Exercise requirements:
Below are some records; work out how many of their lines contain "First" and give the number only.

Records provided Start Marker

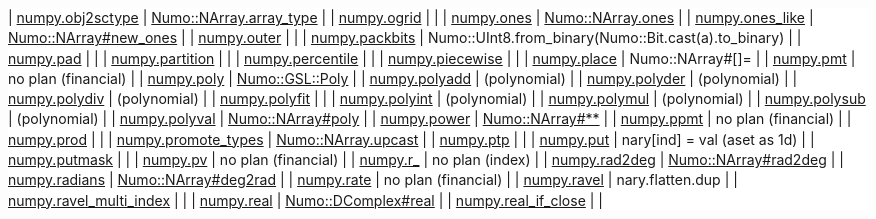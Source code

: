 | [numpy.obj2sctype](https://docs.scipy.org/doc/numpy/reference/generated/numpy.obj2sctype.html#numpy.obj2sctype) | [Numo::NArray.array_type](http://ruby-numo.github.io/narray/narray/Numo/NArray.html#array_type-class_method) |
| [numpy.ogrid](https://docs.scipy.org/doc/numpy/reference/generated/numpy.ogrid.html#numpy.ogrid) |  |
| [numpy.ones](https://docs.scipy.org/doc/numpy/reference/generated/numpy.ones.html#numpy.ones) | [Numo::NArray.ones](http://ruby-numo.github.io/narray/narray/Numo/NArray.html#ones-class_method) |
| [numpy.ones_like](https://docs.scipy.org/doc/numpy/reference/generated/numpy.ones_like.html#numpy.ones_like) | [Numo::NArray#new_ones](http://ruby-numo.github.io/narray/narray/Numo/NArray.html#new_ones-instance_method) |
| [numpy.outer](https://docs.scipy.org/doc/numpy/reference/generated/numpy.outer.html#numpy.outer) |  |
| [numpy.packbits](https://docs.scipy.org/doc/numpy/reference/generated/numpy.packbits.html#numpy.packbits) | Numo::UInt8.from\_binary(Numo::Bit.cast(a).to_binary) |
| [numpy.pad](https://docs.scipy.org/doc/numpy/reference/generated/numpy.pad.html#numpy.pad) |  |
| [numpy.partition](https://docs.scipy.org/doc/numpy/reference/generated/numpy.partition.html#numpy.partition) |  |
| [numpy.percentile](https://docs.scipy.org/doc/numpy/reference/generated/numpy.percentile.html#numpy.percentile) |  |
| [numpy.piecewise](https://docs.scipy.org/doc/numpy/reference/generated/numpy.piecewise.html#numpy.piecewise) |  |
| [numpy.place](https://docs.scipy.org/doc/numpy/reference/generated/numpy.place.html#numpy.place) | Numo::NArray#\[\]= |
| [numpy.pmt](https://docs.scipy.org/doc/numpy/reference/generated/numpy.pmt.html#numpy.pmt) | no plan (financial) |
| [numpy.poly](https://docs.scipy.org/doc/numpy/reference/generated/numpy.poly.html#numpy.poly) | [Numo::GSL::Poly](http://ruby-numo.github.io/gsl/doc/Numo/GSL/Poly.html) |
| [numpy.polyadd](https://docs.scipy.org/doc/numpy/reference/generated/numpy.polyadd.html#numpy.polyadd) | (polynomial) |
| [numpy.polyder](https://docs.scipy.org/doc/numpy/reference/generated/numpy.polyder.html#numpy.polyder) | (polynomial) |
| [numpy.polydiv](https://docs.scipy.org/doc/numpy/reference/generated/numpy.polydiv.html#numpy.polydiv) | (polynomial) |
| [numpy.polyfit](https://docs.scipy.org/doc/numpy/reference/generated/numpy.polyfit.html#numpy.polyfit) |  |
| [numpy.polyint](https://docs.scipy.org/doc/numpy/reference/generated/numpy.polyint.html#numpy.polyint) | (polynomial) |
| [numpy.polymul](https://docs.scipy.org/doc/numpy/reference/generated/numpy.polymul.html#numpy.polymul) | (polynomial) |
| [numpy.polysub](https://docs.scipy.org/doc/numpy/reference/generated/numpy.polysub.html#numpy.polysub) | (polynomial) |
| [numpy.polyval](https://docs.scipy.org/doc/numpy/reference/generated/numpy.polyval.html#numpy.polyval) | [Numo::NArray#poly](http://ruby-numo.github.io/narray/narray/Numo/DFloat.html#poly-instance_method) |
| [numpy.power](https://docs.scipy.org/doc/numpy/reference/generated/numpy.power.html#numpy.power) | [Numo::NArray#**](http://ruby-numo.github.io/narray/narray/Numo/DFloat.html#**-instance_method) |
| [numpy.ppmt](https://docs.scipy.org/doc/numpy/reference/generated/numpy.ppmt.html#numpy.ppmt) | no plan (financial) |
| [numpy.prod](https://docs.scipy.org/doc/numpy/reference/generated/numpy.prod.html#numpy.prod) |  |
| [numpy.promote_types](https://docs.scipy.org/doc/numpy/reference/generated/numpy.promote_types.html#numpy.promote_types) | [Numo::NArray.upcast](http://ruby-numo.github.io/narray/narray/Numo/NArray.html#upcast-class_method) |
| [numpy.ptp](https://docs.scipy.org/doc/numpy/reference/generated/numpy.ptp.html#numpy.ptp) |  |
| [numpy.put](https://docs.scipy.org/doc/numpy/reference/generated/numpy.put.html#numpy.put) | nary[ind] = val (aset as 1d) |
| [numpy.putmask](https://docs.scipy.org/doc/numpy/reference/generated/numpy.putmask.html#numpy.putmask) |  |
| [numpy.pv](https://docs.scipy.org/doc/numpy/reference/generated/numpy.pv.html#numpy.pv) | no plan (financial) |
| [numpy.r_](https://docs.scipy.org/doc/numpy/reference/generated/numpy.r_.html#numpy.r_) | no plan (index) |
| [numpy.rad2deg](https://docs.scipy.org/doc/numpy/reference/generated/numpy.rad2deg.html#numpy.rad2deg) | [Numo::NArray#rad2deg](http://ruby-numo.github.io/narray/narray/Numo/NArray.html#rad2deg-instance_method) |
| [numpy.radians](https://docs.scipy.org/doc/numpy/reference/generated/numpy.radians.html#numpy.radians) | [Numo::NArray#deg2rad](http://ruby-numo.github.io/narray/narray/Numo/NArray.html#deg2rad-instance_method) |
| [numpy.rate](https://docs.scipy.org/doc/numpy/reference/generated/numpy.rate.html#numpy.rate) | no plan (financial) |
| [numpy.ravel](https://docs.scipy.org/doc/numpy/reference/generated/numpy.ravel.html#numpy.ravel) | nary.flatten.dup |
| [numpy.ravel_multi_index](https://docs.scipy.org/doc/numpy/reference/generated/numpy.ravel_multi_index.html#numpy.ravel_multi_index) |  |
| [numpy.real](https://docs.scipy.org/doc/numpy/reference/generated/numpy.real.html#numpy.real) | [Numo::DComplex#real](http://ruby-numo.github.io/narray/narray/Numo/DComplex.html#real-instance_method) |
| [numpy.real_if_close](https://docs.scipy.org/doc/numpy/reference/generated/numpy.real_if_close.html#numpy.real_if_close) |  |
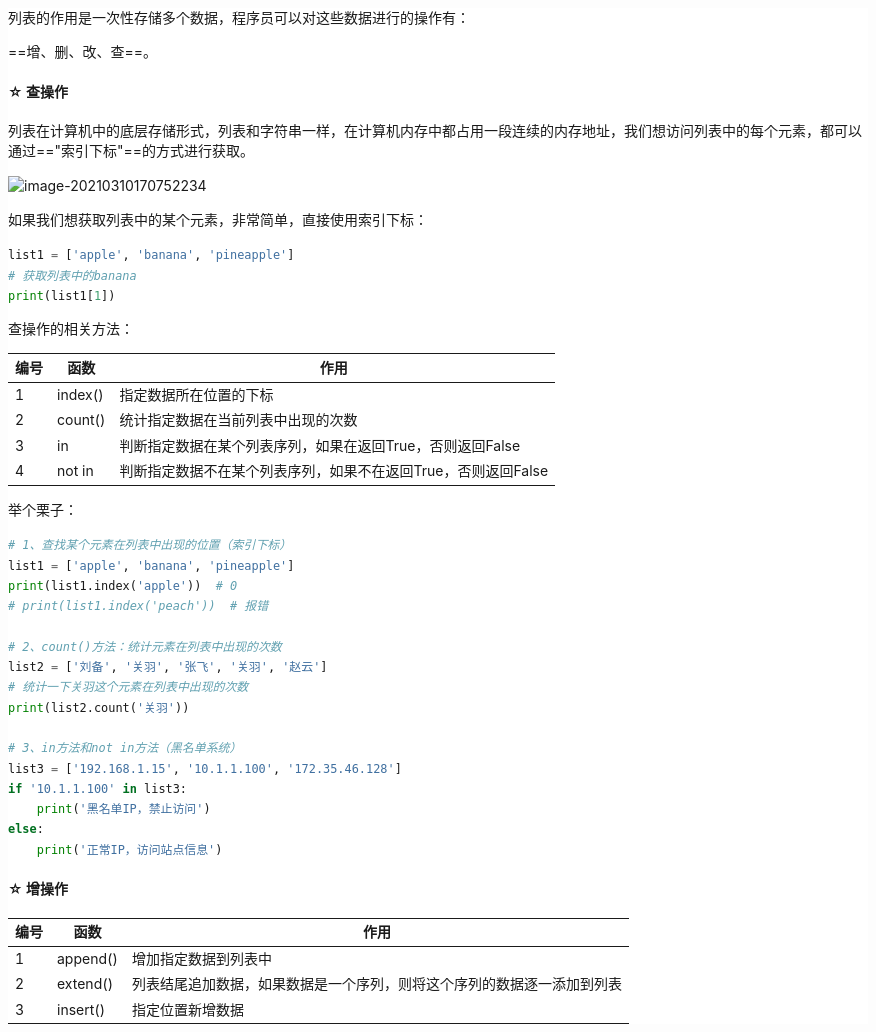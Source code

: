 列表的作用是一次性存储多个数据，程序员可以对这些数据进行的操作有：

==增、删、改、查==。

#### ☆ 查操作

列表在计算机中的底层存储形式，列表和字符串一样，在计算机内存中都占用一段连续的内存地址，我们想访问列表中的每个元素，都可以通过=="索引下标"==的方式进行获取。

![image-20210310170752234](image-20210310170752234.png)

如果我们想获取列表中的某个元素，非常简单，直接使用索引下标：

```python
list1 = ['apple', 'banana', 'pineapple']
# 获取列表中的banana
print(list1[1])
```

查操作的相关方法：

| **编号** | **函数** | **作用**                                                     |
| -------- | -------- | ------------------------------------------------------------ |
| 1        | index()  | 指定数据所在位置的下标                                       |
| 2        | count()  | 统计指定数据在当前列表中出现的次数                           |
| 3        | in       | 判断指定数据在某个列表序列，如果在返回True，否则返回False    |
| 4        | not in   | 判断指定数据不在某个列表序列，如果不在返回True，否则返回False |

举个栗子：

```python
# 1、查找某个元素在列表中出现的位置（索引下标）
list1 = ['apple', 'banana', 'pineapple']
print(list1.index('apple'))  # 0
# print(list1.index('peach'))  # 报错

# 2、count()方法：统计元素在列表中出现的次数
list2 = ['刘备', '关羽', '张飞', '关羽', '赵云']
# 统计一下关羽这个元素在列表中出现的次数
print(list2.count('关羽'))

# 3、in方法和not in方法（黑名单系统）
list3 = ['192.168.1.15', '10.1.1.100', '172.35.46.128']
if '10.1.1.100' in list3:
    print('黑名单IP，禁止访问')
else:
    print('正常IP，访问站点信息')
```

#### ☆ 增操作

| **编号** | **函数** | **作用**                                                     |
| -------- | -------- | ------------------------------------------------------------ |
| 1        | append() | 增加指定数据到列表中                                         |
| 2        | extend() | 列表结尾追加数据，如果数据是一个序列，则将这个序列的数据逐一添加到列表 |
| 3        | insert() | 指定位置新增数据                                             |
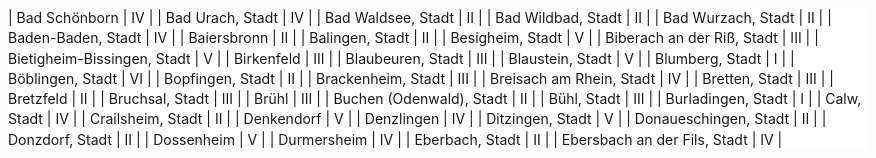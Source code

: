 | Bad Schönborn                     |     IV      |
| Bad Urach, Stadt                  |     IV      |
| Bad Waldsee, Stadt                |     II      |
| Bad Wildbad, Stadt                |     II      |
| Bad Wurzach, Stadt                |     II      |
| Baden-Baden, Stadt                |     IV      |
| Baiersbronn                       |     II      |
| Balingen, Stadt                   |     II      |
| Besigheim, Stadt                  |      V      |
| Biberach an der Riß, Stadt        |     III     |
| Bietigheim-Bissingen, Stadt       |      V      |
| Birkenfeld                        |     III     |
| Blaubeuren, Stadt                 |     III     |
| Blaustein, Stadt                  |      V      |
| Blumberg, Stadt                   |      I      |
| Böblingen, Stadt                  |     VI      |
| Bopfingen, Stadt                  |     II      |
| Brackenheim, Stadt                |     III     |
| Breisach am Rhein, Stadt          |     IV      |
| Bretten, Stadt                    |     III     |
| Bretzfeld                         |     II      |
| Bruchsal, Stadt                   |     III     |
| Brühl                             |     III     |
| Buchen (Odenwald), Stadt          |     II      |
| Bühl, Stadt                       |     III     |
| Burladingen, Stadt                |      I      |
| Calw, Stadt                       |     IV      |
| Crailsheim, Stadt                 |     II      |
| Denkendorf                        |      V      |
| Denzlingen                        |     IV      |
| Ditzingen, Stadt                  |      V      |
| Donaueschingen, Stadt             |     II      |
| Donzdorf, Stadt                   |     II      |
| Dossenheim                        |      V      |
| Durmersheim                       |     IV      |
| Eberbach, Stadt                   |     II      |
| Ebersbach an der Fils, Stadt      |     IV      |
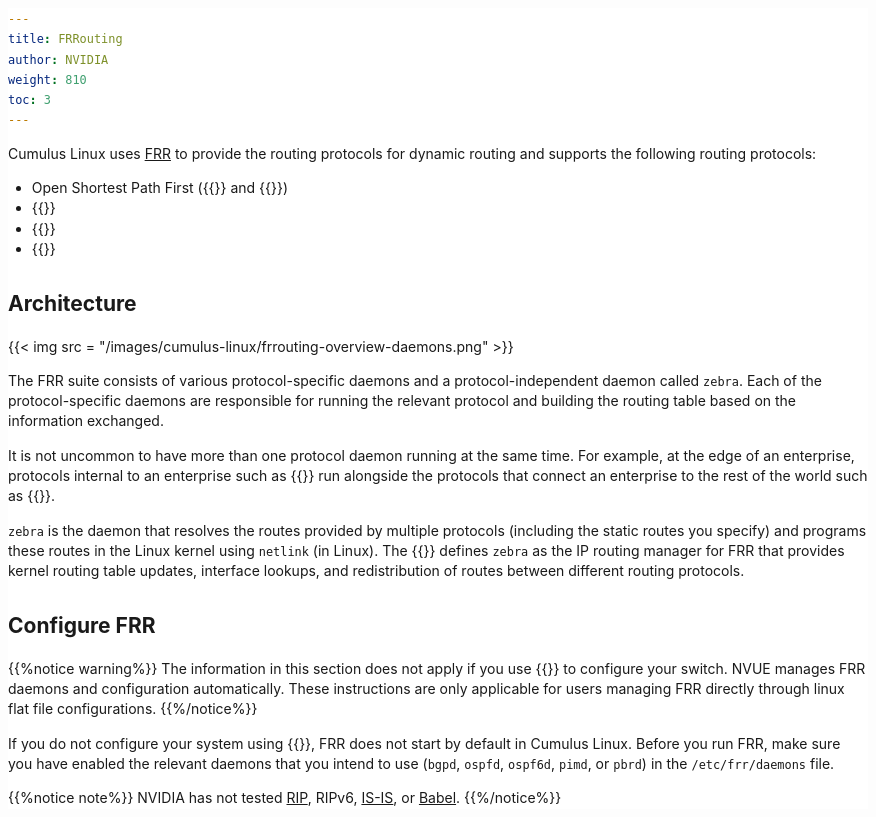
```yaml
---
title: FRRouting
author: NVIDIA
weight: 810
toc: 3
---
```

Cumulus Linux uses <span class="a-tooltip">[FRR](## "FRRouting")</span> to provide the routing protocols for dynamic routing and supports the following routing protocols:

- Open Shortest Path First ({{<link url="Open-Shortest-Path-First-v2-OSPFv2" text="v2">}} and {{<link url="Open-Shortest-Path-First-v3-OSPFv3" text="v3">}})
- {{<link url="Border-Gateway-Protocol-BGP" text="Border Gateway Protocol (BGP)">}}
- {{<link url="Protocol-Independent-Multicast-PIM" text="Protocol Independent Multicast (PIM)">}}
- {{<link url="Policy-based-Routing" text="Policy-based Routing (PBR)">}}
## Architecture

{{< img src = "/images/cumulus-linux/frrouting-overview-daemons.png" >}}

The FRR suite consists of various protocol-specific daemons and a protocol-independent daemon called `zebra`. Each of the protocol-specific daemons are responsible for running the relevant protocol and building the routing table based on the information exchanged.

It is not uncommon to have more than one protocol daemon running at the same time. For example, at the edge of an enterprise, protocols internal to an enterprise such as {{<link url="Open-Shortest-Path-First-OSPF" text="OSPF">}} run alongside the protocols that connect an enterprise to the rest of the world such as {{<link url="Border-Gateway-Protocol-BGP" text="BGP">}}.

`zebra` is the daemon that resolves the routes provided by multiple protocols (including the static routes you specify) and programs these routes in the Linux kernel using `netlink` (in Linux). The {{<exlink url="http://docs.frrouting.org/en/latest/zebra.html" text="FRRouting documentation">}} defines `zebra` as the IP routing manager for FRR that provides kernel routing table updates, interface lookups, and redistribution of routes between different routing protocols.

## Configure FRR

{{%notice warning%}}
The information in this section does not apply if you use {{<link url="NVUE-CLI" text="NVUE">}} to configure your switch. NVUE manages FRR daemons and configuration automatically. These instructions are only applicable for users managing FRR directly through linux flat file configurations.
{{%/notice%}}

If you do not configure your system using {{<link url="NVUE-CLI" text="NVUE">}}, FRR does not start by default in Cumulus Linux. Before you run FRR, make sure you have enabled the relevant daemons that you intend to use (`bgpd`, `ospfd`, `ospf6d`, `pimd`, or `pbrd`) in the `/etc/frr/daemons` file.

{{%notice note%}}
NVIDIA has not tested <span class="a-tooltip">[RIP](## "Routing Information Protocol RIP")</span>, RIPv6, <span class="a-tooltip">[IS-IS](## "Intermediate System - Intermediate System")</span>, or <span class="a-tooltip">[Babel](## "a loop-avoiding distance-vector routing protocol")</span>.
{{%/notice%}}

Records provided End Marker

Solution to the exercise:
2